In July 2018 the SAWC and the Greater Kruger Environmental Protection Forum (GKEPF) board entered into a relationship where the College has been tasked with assisting GKPEPF in meeting their community engagement priorities and objectives. This in part includes engaging with fellow Community Liaison Officers (CLO’s) represented within the GKEPF network.
The over arching objective of this engagement is; identifying areas of possible collaboration, sharing practice, learning, sharing and developing better practice amongst participating reserves. This was activated with the placement of Professor Mtungwa, whose role is to build relations with reserves and CLO’s associated under the umbrella of the Greater Kruger Environmental Protection Forum.
The first phase of engagement included visiting each of the reserves, conducting a situational analysis, informing GKEPF and the Unit of what is happening in the landscape. This was a thoroughly rewarding journey allowing us to see all the good work that is already taking place as well as participating in the warm welcomes/ willingness of the managers to engage with our team!

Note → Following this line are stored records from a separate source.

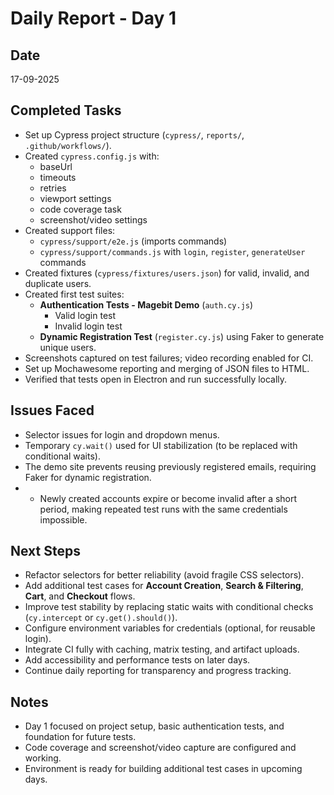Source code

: # Daily Report - Day 1

## Date
17-09-2025

## Completed Tasks
- Set up Cypress project structure (`cypress/`, `reports/`, `.github/workflows/`).
- Created `cypress.config.js` with:
  - baseUrl
  - timeouts
  - retries
  - viewport settings
  - code coverage task
  - screenshot/video settings
- Created support files:
  - `cypress/support/e2e.js` (imports commands)
  - `cypress/support/commands.js` with `login`, `register`, `generateUser` commands
- Created fixtures (`cypress/fixtures/users.json`) for valid, invalid, and duplicate users.
- Created first test suites:
  - **Authentication Tests - Magebit Demo** (`auth.cy.js`)
    - Valid login test
    - Invalid login test
  - **Dynamic Registration Test** (`register.cy.js`) using Faker to generate unique users.
- Screenshots captured on test failures; video recording enabled for CI.
- Set up Mochawesome reporting and merging of JSON files to HTML.
- Verified that tests open in Electron and run successfully locally.

## Issues Faced
- Selector issues for login and dropdown menus.
- Temporary `cy.wait()` used for UI stabilization (to be replaced with conditional waits).
- The demo site prevents reusing previously registered emails, requiring Faker for dynamic registration.
- - Newly created accounts expire or become invalid after a short period, making repeated test runs with the same credentials impossible.

## Next Steps
- Refactor selectors for better reliability (avoid fragile CSS selectors).
- Add additional test cases for **Account Creation**, **Search & Filtering**, **Cart**, and **Checkout** flows.
- Improve test stability by replacing static waits with conditional checks (`cy.intercept` or `cy.get().should()`).
- Configure environment variables for credentials (optional, for reusable login).
- Integrate CI fully with caching, matrix testing, and artifact uploads.
- Add accessibility and performance tests on later days.
- Continue daily reporting for transparency and progress tracking.

## Notes
- Day 1 focused on project setup, basic authentication tests, and foundation for future tests.
- Code coverage and screenshot/video capture are configured and working.
- Environment is ready for building additional test cases in upcoming days.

Over the past two months we were able to extend our engagement to the northern regions, under Ba-Phalaborwa Municipality. We were also able to make direct contact with two Tribal Authorities from the North, assessing the potential for further collaboration in enhancing the livelihoods and benefit sharing with communities.
In line with this, the team visited Maseke Community, which comprises five villages and five headmen’s under Kgoshi Masheke’s Jurisdiction. From this early engagement Kgoshi expressed appreciation for our visit to her office. Further highlighting that she was looking forward to working with us (the GKEPF collective that we represent) and emphasised that “my people are unfortunately not currently that into conservation as there is little interest from our youth in conservation. More can definitely be done in my villages, so let us work together and if training opportunities arise, please share them with us so we can be part of this.”
The second visit saw us visiting Kgoshi Mashishimane, who is also a Kgoshigadi. She stepped in after her late father passed on and is currently holding office for the young Chief who is still a scholar. Kgoshigadi also expressed similar positive sentiments in their interest to be further involved in the conservation processes related to her people.